**WHAT THE EXERCISE ASKS**
Check each line of the records below and collect those that include the word "specified".

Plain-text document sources
*-*-*
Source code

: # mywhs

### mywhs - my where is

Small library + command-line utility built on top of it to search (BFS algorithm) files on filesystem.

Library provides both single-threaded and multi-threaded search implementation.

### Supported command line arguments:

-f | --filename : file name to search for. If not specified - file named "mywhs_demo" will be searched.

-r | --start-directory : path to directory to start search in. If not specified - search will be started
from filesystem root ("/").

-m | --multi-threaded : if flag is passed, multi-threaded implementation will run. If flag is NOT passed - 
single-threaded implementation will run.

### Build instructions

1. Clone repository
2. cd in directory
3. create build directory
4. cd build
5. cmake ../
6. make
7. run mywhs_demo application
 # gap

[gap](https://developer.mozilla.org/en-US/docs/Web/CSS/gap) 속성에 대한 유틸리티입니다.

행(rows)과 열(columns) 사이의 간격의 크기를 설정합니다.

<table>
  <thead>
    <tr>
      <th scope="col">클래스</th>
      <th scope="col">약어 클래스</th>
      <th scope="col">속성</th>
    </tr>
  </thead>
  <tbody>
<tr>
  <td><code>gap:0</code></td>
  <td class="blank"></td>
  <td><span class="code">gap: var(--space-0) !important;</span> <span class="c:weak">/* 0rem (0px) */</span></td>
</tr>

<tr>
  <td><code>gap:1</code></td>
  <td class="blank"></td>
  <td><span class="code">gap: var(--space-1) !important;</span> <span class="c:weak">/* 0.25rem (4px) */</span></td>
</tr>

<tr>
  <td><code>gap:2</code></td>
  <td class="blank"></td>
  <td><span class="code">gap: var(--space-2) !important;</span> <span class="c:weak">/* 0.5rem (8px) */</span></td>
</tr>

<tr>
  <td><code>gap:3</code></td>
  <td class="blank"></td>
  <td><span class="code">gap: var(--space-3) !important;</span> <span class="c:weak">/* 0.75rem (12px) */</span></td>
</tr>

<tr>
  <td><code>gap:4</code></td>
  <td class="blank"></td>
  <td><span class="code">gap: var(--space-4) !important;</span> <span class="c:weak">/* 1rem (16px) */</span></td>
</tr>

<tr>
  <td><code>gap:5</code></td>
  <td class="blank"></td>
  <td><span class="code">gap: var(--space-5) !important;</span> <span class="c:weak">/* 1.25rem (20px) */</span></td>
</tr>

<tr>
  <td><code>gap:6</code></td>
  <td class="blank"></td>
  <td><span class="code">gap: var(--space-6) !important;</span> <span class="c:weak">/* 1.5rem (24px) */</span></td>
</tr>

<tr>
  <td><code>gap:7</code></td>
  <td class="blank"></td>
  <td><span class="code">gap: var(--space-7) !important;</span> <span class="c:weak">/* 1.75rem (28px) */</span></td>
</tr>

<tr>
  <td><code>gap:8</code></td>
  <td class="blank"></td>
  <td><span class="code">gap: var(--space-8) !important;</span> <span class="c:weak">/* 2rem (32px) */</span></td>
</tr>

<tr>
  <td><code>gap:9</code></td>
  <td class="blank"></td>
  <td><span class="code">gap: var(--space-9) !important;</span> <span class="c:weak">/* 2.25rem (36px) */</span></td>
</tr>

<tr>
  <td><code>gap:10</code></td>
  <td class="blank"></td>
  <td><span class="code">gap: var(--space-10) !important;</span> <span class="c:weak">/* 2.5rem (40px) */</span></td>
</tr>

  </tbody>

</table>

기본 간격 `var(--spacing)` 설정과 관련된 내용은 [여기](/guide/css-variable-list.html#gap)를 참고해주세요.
*-*-*
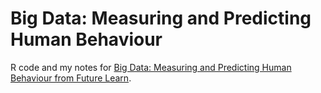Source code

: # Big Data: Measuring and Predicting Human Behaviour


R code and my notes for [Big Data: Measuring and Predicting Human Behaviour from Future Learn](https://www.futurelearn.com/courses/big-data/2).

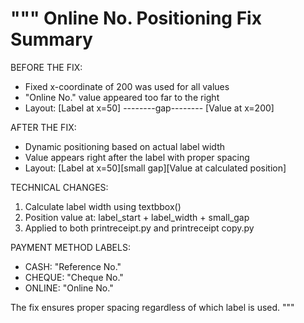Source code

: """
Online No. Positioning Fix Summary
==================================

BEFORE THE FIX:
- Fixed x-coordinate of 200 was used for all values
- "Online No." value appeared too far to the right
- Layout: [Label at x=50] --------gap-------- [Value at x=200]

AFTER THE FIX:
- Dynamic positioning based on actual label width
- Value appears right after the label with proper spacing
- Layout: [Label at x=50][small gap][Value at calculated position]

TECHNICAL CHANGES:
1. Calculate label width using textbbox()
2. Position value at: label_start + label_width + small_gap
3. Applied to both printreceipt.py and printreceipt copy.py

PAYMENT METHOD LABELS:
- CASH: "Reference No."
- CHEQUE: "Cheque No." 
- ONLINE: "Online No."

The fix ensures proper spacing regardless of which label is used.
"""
*-*-*
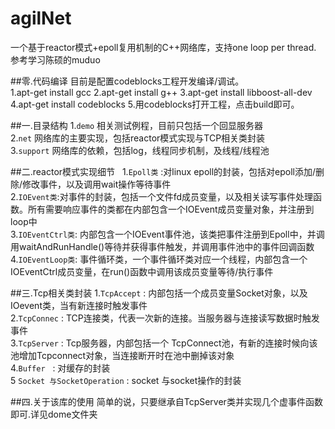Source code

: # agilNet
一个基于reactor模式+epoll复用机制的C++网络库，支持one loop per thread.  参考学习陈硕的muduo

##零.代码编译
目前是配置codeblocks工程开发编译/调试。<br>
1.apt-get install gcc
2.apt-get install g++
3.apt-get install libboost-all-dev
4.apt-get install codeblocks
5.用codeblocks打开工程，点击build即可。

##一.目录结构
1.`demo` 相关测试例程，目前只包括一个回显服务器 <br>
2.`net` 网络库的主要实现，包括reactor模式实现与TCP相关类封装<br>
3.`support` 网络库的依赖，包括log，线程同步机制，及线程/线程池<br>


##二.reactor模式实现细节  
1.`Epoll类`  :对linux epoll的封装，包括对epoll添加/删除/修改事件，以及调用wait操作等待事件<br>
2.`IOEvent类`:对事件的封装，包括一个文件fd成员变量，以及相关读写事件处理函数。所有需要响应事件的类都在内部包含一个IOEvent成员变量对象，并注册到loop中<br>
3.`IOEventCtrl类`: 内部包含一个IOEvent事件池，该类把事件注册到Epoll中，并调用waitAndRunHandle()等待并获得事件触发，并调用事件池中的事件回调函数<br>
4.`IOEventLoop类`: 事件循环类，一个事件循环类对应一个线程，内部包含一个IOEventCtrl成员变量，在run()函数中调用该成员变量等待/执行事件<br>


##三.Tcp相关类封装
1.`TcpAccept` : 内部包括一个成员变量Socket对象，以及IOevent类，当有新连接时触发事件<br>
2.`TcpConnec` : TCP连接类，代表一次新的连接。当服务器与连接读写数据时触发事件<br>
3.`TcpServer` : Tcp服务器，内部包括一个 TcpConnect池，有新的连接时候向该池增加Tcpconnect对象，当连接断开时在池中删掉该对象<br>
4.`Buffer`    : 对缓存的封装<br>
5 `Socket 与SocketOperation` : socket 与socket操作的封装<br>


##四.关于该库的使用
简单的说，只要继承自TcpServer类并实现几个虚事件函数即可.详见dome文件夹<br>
*-*-*
**ANSWER FOR THE TASK**
-f | --filename : file name to search for. If not specified - file named "mywhs_demo" will be searched.
-r | --start-directory : path to directory to start search in. If not specified - search will be started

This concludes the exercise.